Kelley has now filed a petition for award of attorney's fees. The City raises six challenges to the fee petition. Particularly, the City argues: (1) any fee award should be limited to fees incurred as of the parties' in-court agreement on April 9; (2) the number of hours that Kelley's attorneys have billed for preparation of the instant fee petition is unreasonable; (3) the court should reduce the number of hours billed for preparing the complaint and motion for a temporary restraining order; (4) Kelley is not entitled to fees for time spent preparing and filing a motion for relatedness; (5) Kelley is not entitled to fees for time spent on correspondence with the City's counsel regarding Kelley's leave time; and (6) Kelley's counsel's billing rate is unsubstantiated.*fn1 The court will first review the standard for granting a petition for attorney's fees and then will address each of the City's arguments in turn.

II. DISCUSSION

A. Standard for Granting a Petition for Attorney's Fees

Because Kelley's case arises under 29 U.S.C. § 794, the remedial provisions of 42 U.S.C. § 2000d apply to this case. 29 U.S.C. § 794a(a)(2). Prevailing parties under 42 U.S.C. § 2000d are entitled to recover a reasonable attorney's fee. 42 U.S.C. § 1988(b). The Supreme Court has held that a plaintiff who receives a judgment in her favor in the form of a consent decree is a prevailing party and, therefore, entitled to recover attorney's fees. Buckhannon Board & Care Home Inc. v. West Virginia Dep't of Health & Human Resources, 532 U.S. 598, 604 (2001). Therefore, Kelley is a prevailing party entitled to recover reasonable attorney's fees in this case.

When determining attorney's fee awards under 42 U.S.C. § 1988, the court must first determine the number of hours reasonably expended on the litigation and then multiply that number of hours by a reasonable hourly rate.
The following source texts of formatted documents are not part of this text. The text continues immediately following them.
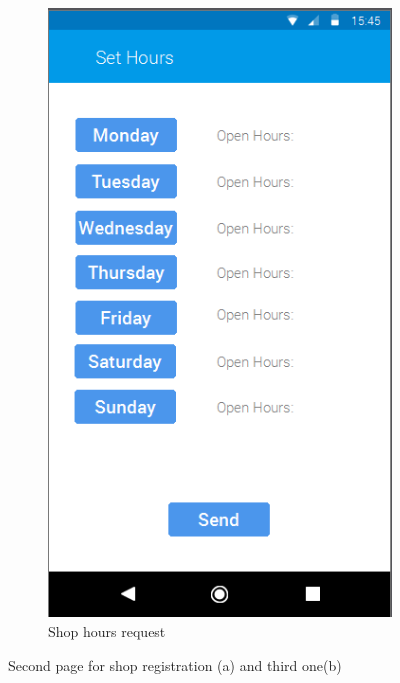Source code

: \begin{figure}[h]
\begin{subfigure}{.5\textwidth}
  \includegraphics[height=.4\textheight, keepaspectratio=true]{Img/Mockup_RegistrationShop3}
  \caption{Shop hours request}
\end{subfigure}
\caption{Second page for shop registration (a) and third one(b)}
\end{figure}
Jaffee v. Redmond, 142 F.3d 409, 413 (7th Cir. 1998) (citing Hensley v. Eckerhart, 461 U.S. 424, 433 (1983)). The court will apply that analysis to this case and will first review the City's objections to the number of hours that Kelley's attorneys have billed for this case and will then review the City's objection to Kelley's attorneys' billing rates.

B. Kelley's Petition for Award of Attorney's Fees

1. Number of Hours Reasonably Expended

The City raises five objections to the number of hours that Kelley's attorneys have billed for this case. The City argues: (1) any fee award should be limited to fees incurred as of the parties' in-court agreement; (2) the number of hours that Kelley's attorneys have billed for preparation of the instant fee petition is unreasonable; (3) the court should reduce the number of hours billed for preparing the complaint and motion for a temporary restraining order; (4) Kelley is not entitled to fees for time that her attorneys spent preparing and filing a motion for relatedness; and (5) Kelley is not entitled to fees for time spent on correspondence with the City's counsel regarding Kelley's leave time.

First, the court finds that the hours that Kelley's counsel spent on settlement and preparing for trial after the April 9 hearing were reasonably incurred. After the in-court agreement on April 9, the City attorney's statements and actions prevented the execution of the settlement upon the terms as stated in court. Therefore, Kelley's attorneys were forced to spend additional time seeking to enforce the settlement on the agreed-upon terms. Additionally, on April 16, ...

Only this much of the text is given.